**TASK TO COMPLETE**
Set down every entry once more, character for character.

**PROVIDED MATERIAL**
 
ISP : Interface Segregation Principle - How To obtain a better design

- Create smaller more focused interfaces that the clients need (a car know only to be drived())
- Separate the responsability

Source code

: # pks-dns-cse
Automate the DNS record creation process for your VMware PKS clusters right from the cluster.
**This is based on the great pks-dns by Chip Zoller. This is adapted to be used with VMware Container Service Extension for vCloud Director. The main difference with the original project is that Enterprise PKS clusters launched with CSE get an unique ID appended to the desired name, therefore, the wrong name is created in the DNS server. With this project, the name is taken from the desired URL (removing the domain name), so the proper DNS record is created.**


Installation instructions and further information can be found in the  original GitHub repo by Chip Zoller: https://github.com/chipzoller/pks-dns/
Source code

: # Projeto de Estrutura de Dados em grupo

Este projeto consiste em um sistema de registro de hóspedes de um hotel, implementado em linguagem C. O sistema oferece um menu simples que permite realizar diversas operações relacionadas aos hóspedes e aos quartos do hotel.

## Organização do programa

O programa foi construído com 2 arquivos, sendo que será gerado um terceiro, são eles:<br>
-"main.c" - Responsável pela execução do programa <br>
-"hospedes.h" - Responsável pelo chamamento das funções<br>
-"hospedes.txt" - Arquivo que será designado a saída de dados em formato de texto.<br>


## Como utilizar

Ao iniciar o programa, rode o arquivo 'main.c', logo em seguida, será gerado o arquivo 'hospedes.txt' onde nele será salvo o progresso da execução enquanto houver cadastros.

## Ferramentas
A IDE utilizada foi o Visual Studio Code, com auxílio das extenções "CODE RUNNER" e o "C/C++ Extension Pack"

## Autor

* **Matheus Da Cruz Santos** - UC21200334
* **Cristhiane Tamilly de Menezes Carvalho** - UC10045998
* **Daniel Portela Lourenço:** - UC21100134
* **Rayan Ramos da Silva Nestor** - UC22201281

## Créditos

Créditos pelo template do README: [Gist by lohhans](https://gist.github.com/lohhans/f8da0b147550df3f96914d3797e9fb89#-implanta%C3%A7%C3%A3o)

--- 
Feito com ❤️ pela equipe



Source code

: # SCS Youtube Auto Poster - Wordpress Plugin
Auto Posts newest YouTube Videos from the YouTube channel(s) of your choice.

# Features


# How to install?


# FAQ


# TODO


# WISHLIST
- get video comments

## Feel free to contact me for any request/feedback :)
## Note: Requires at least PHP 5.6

**TASK RESULT**
ISP : Interface Segregation Principle - How To obtain a better design

- Create smaller more focused interfaces that the clients need (a car know only to be drived())
- Separate the responsability

Source code

: # pks-dns-cse
Automate the DNS record creation process for your VMware PKS clusters right from the cluster.
**This is based on the great pks-dns by Chip Zoller. This is adapted to be used with VMware Container Service Extension for vCloud Director. The main difference with the original project is that Enterprise PKS clusters launched with CSE get an unique ID appended to the desired name, therefore, the wrong name is created in the DNS server. With this project, the name is taken from the desired URL (removing the domain name), so the proper DNS record is created.**


Installation instructions and further information can be found in the  original GitHub repo by Chip Zoller: https://github.com/chipzoller/pks-dns/
Source code

: # Projeto de Estrutura de Dados em grupo

Este projeto consiste em um sistema de registro de hóspedes de um hotel, implementado em linguagem C. O sistema oferece um menu simples que permite realizar diversas operações relacionadas aos hóspedes e aos quartos do hotel.

## Organização do programa

O programa foi construído com 2 arquivos, sendo que será gerado um terceiro, são eles:<br>
-"main.c" - Responsável pela execução do programa <br>
-"hospedes.h" - Responsável pelo chamamento das funções<br>
-"hospedes.txt" - Arquivo que será designado a saída de dados em formato de texto.<br>


## Como utilizar

Ao iniciar o programa, rode o arquivo 'main.c', logo em seguida, será gerado o arquivo 'hospedes.txt' onde nele será salvo o progresso da execução enquanto houver cadastros.

## Ferramentas
A IDE utilizada foi o Visual Studio Code, com auxílio das extenções "CODE RUNNER" e o "C/C++ Extension Pack"

## Autor

* **Matheus Da Cruz Santos** - UC21200334
* **Cristhiane Tamilly de Menezes Carvalho** - UC10045998
* **Daniel Portela Lourenço:** - UC21100134
* **Rayan Ramos da Silva Nestor** - UC22201281

## Créditos

Créditos pelo template do README: [Gist by lohhans](https://gist.github.com/lohhans/f8da0b147550df3f96914d3797e9fb89#-implanta%C3%A7%C3%A3o)

--- 
Feito com ❤️ pela equipe



Source code

: # SCS Youtube Auto Poster - Wordpress Plugin
Auto Posts newest YouTube Videos from the YouTube channel(s) of your choice.

# Features


# How to install?


# FAQ


# TODO


# WISHLIST
- get video comments

## Feel free to contact me for any request/feedback :)
## Note: Requires at least PHP 5.6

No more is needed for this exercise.